Installing cert-manager webhook for OCI and Let's Encrypt ClusterIssuer on an OKE cluster

If you're an operator maintaining a footprint of Kubernetes clusters, then you already know that there's more to provisioning and granting access to a cluster. For a cluster to be useful for an end consumer an operator will usually install, enable and configure several other components. One such component is cert-manager. Its purpose is to issue certificates from a variety of supported sources. Consulting the docs, you might learn about the ACME issuer type and the DNS01 challenge validation method. Then depending on your IaaS requirements, you will find a limited set of supported providers and webhooks.

And now we come to the reason why I'm writing this post. If you're contemplating installing cert-manager an OKE cluster on OCI, you'll want to employ a webhook. However, it is not as straightforward as you might think. Uninitiated, you might visit this link and follow the instructions to install it. The implementation has not kept up with the API changes over successive releases of cert-manager. So, you would be forced to install a pre-v1.x version of cert-manager. Not a great option as you'd be left open to many security vulnerabilities. I want to share how I built, tested and published an up-to-date version of the aftermentioned, here.
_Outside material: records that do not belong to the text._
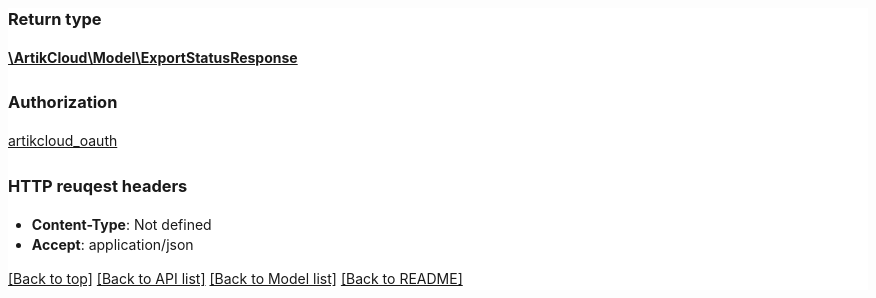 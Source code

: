 ### Return type

[**\ArtikCloud\Model\ExportStatusResponse**](ExportStatusResponse.md)

### Authorization

[artikcloud_oauth](../README.md#artikcloud_oauth)

### HTTP reuqest headers

 - **Content-Type**: Not defined
 - **Accept**: application/json

[[Back to top]](#) [[Back to API list]](../README.md#documentation-for-api-endpoints) [[Back to Model list]](../README.md#documentation-for-models) [[Back to README]](../README.md)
Upgrading the implementation

I decided to target compatibility with cert-manager v1.10 or better, so that the updated webhook would be functional on Kubernetes clusters, versions 1.20 through 1.26.

As I reviewed the Gitlab repository where the original webhook implementation and Helm chart reside, I noticed that another developer had made an effort to upgrade the webhook to be compatible with cert-manager 1.8 in this fork. So, I cloned that fork and began to make updates.
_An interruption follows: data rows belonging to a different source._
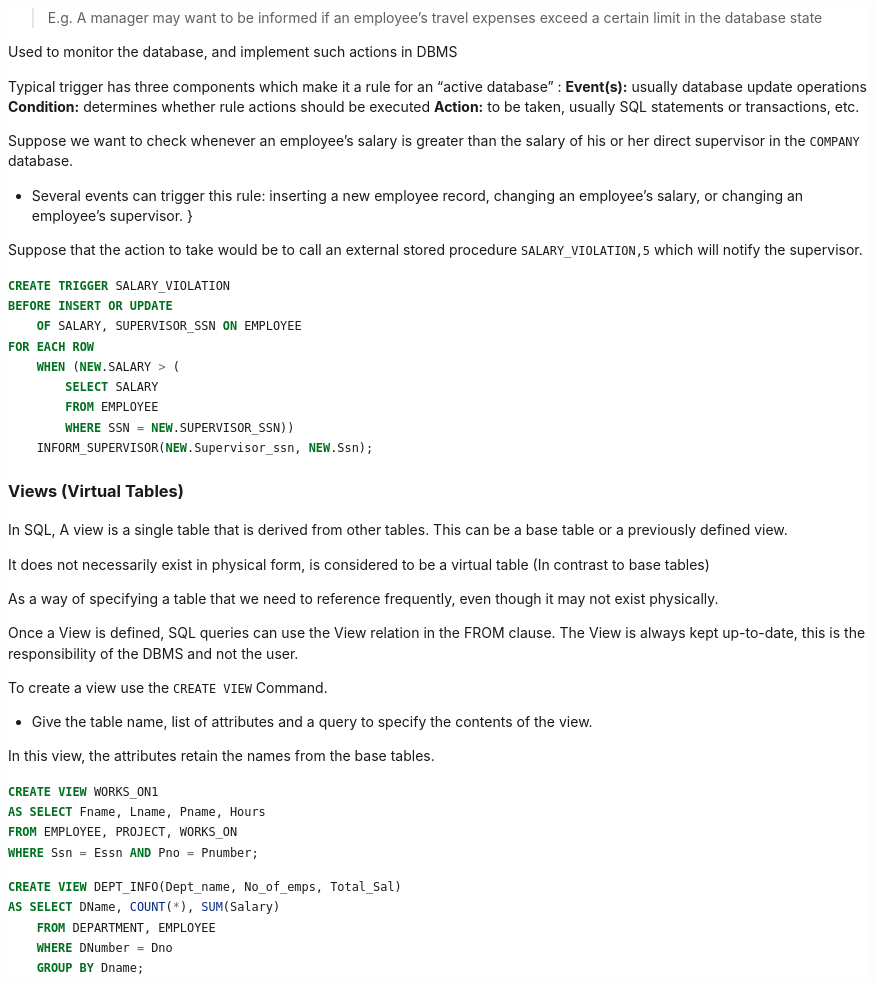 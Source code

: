 >E.g. A manager may want to be informed if an employee’s travel expenses exceed a certain limit in the database state

Used to monitor the database, and implement such actions in DBMS

Typical trigger has three components which make it a rule for an “active database” : 
**Event(s):** usually database update operations 
**Condition:** determines whether rule actions should be executed 
**Action:** to be taken, usually SQL statements or transactions, etc.

Suppose we want to check whenever an employee’s salary is greater than the salary of his or her direct supervisor in the `COMPANY` database.  
- Several events can trigger this rule: inserting a new employee record, changing an employee’s salary, or changing an employee’s supervisor. } 

Suppose that the action to take would be to call an external stored procedure `SALARY_VIOLATION,5` which will notify the supervisor.

```sql
CREATE TRIGGER SALARY_VIOLATION
BEFORE INSERT OR UPDATE 
	OF SALARY, SUPERVISOR_SSN ON EMPLOYEE
FOR EACH ROW
	WHEN (NEW.SALARY > (
		SELECT SALARY 
		FROM EMPLOYEE 
		WHERE SSN = NEW.SUPERVISOR_SSN))
	INFORM_SUPERVISOR(NEW.Supervisor_ssn, NEW.Ssn);
```

### Views (Virtual Tables)
In SQL, A view is a single table that is derived from other tables. This can be a base table or a previously defined view. 

It does not necessarily exist in physical form, is considered to be a virtual table (In contrast to base tables)

As a way of specifying a table that we need to reference frequently, even though it may not exist physically. 

Once a View is defined, SQL queries can use the View relation in the FROM clause. The View is always kept up-to-date, this is the responsibility of the DBMS and not the user.

To create a view use the `CREATE VIEW` Command. 
- Give the table name, list of attributes and a query to specify the contents of the view.

In this view, the attributes retain the names from the base tables. 
```sql
CREATE VIEW WORKS_ON1
AS SELECT Fname, Lname, Pname, Hours
FROM EMPLOYEE, PROJECT, WORKS_ON
WHERE Ssn = Essn AND Pno = Pnumber;
```

```sql
CREATE VIEW DEPT_INFO(Dept_name, No_of_emps, Total_Sal)
AS SELECT DName, COUNT(*), SUM(Salary)
	FROM DEPARTMENT, EMPLOYEE
	WHERE DNumber = Dno
	GROUP BY Dname;
```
I upgraded the Golang version in go.mod to 1.19 and decided to target Kubernetes version 1.24 in Makefile. I also updated the args in Dockerfile to be

ARG GOLANG_VERSION=1.19.4
ARG ALPINE_VERSION=3.17

First, I upgraded the libraries

go get -u all
go mod tidy

Then, I attempted to build the container image that would be employed by the Helm chart.

docker build -t pacphi/cert-manager-webhook-oci .

Where to host this image? In a public container image registry repository. I chose an OCI registry instead of Dockerhub because I (and others who might want to consume my pre-built image) won't get rate-limited on image pull requests.

Lastly, I authored a BaSH script to help me remember the sequence of steps to create a repo (if it doesn't already exist), build and tag the image, obtain an auth token, authenticate to the registry, and finally push the image.

Inspecting the image

I put myself in the shoes of a potential consumer. Could they successfully pull the image with no authentication credentials from the public repository I had just created? And how might they learn about what's truly inside the image?

To pull the image, they'd execute

docker pull phx.ocir.io/axyd58snjxbf/cert-manager-webhook-oci:latest

To explore the layers of the image, they could use dive

dive phx.ocir.io/axyd58snjxbf/cert-manager-webhook-oci:latest

Upgrading the Helm chart

The chart configuration required only one update. In apiservice.yaml, I needed to revert all occurrences of v1 back to v1alpha. Why? The acme.d-n.be apiservice is not discoverable otherwise.

Installing and uninstalling the Helm chart

Instructions in the README of the original repository left much to be desired. So, I authored another BaSH script to help me consistently install the prerequisites and the webhook itself. And what about teardown? There's a script for that too.

Testing it out

Before you can leverage the install and uninstall scripts, you'll need to:

* add a DNS zone in OCI
* add a VCN in OCI
* provision a cluster
* update the install script's environment variables

That last bullet I might improve upon soon so that you don't need to edit the script itself.

Here's a fast and inexpensive way to test

#! Create a single-node cluster on your workstation with kind; @see https://kind.sigs.k8s.io/
kind create cluster
#! Setup access to your Oracle Cloud Infastructure account
oci setup config
#! Clone the repo where the updated webhook implementation resides
git clone https://github.com/paphi/cert-manager-webhook-oci
#! Change directories into the scripts directory
cd cert-manager-webhook-oci/scripts
#! Edit and save updates to install-cert-manager-webhook-oci.sh
#! Then run this script to install
./install-cert-manager-webhook-oci.sh
#! To validate the installation...
kubectl get pods -A
kubectl get apiservice | grep acme.d-n.be
kubectl get clusterissuer
kubectl get cert -A
kubectl get secret -A
#! To uninstall, run this script
./uninstall-cert-manager-webhook-oci.sh
#! To destroy the cluster
kind delete cluster

But if you want to test this out against an OKE cluster, you could follow this tutorial to spin one up.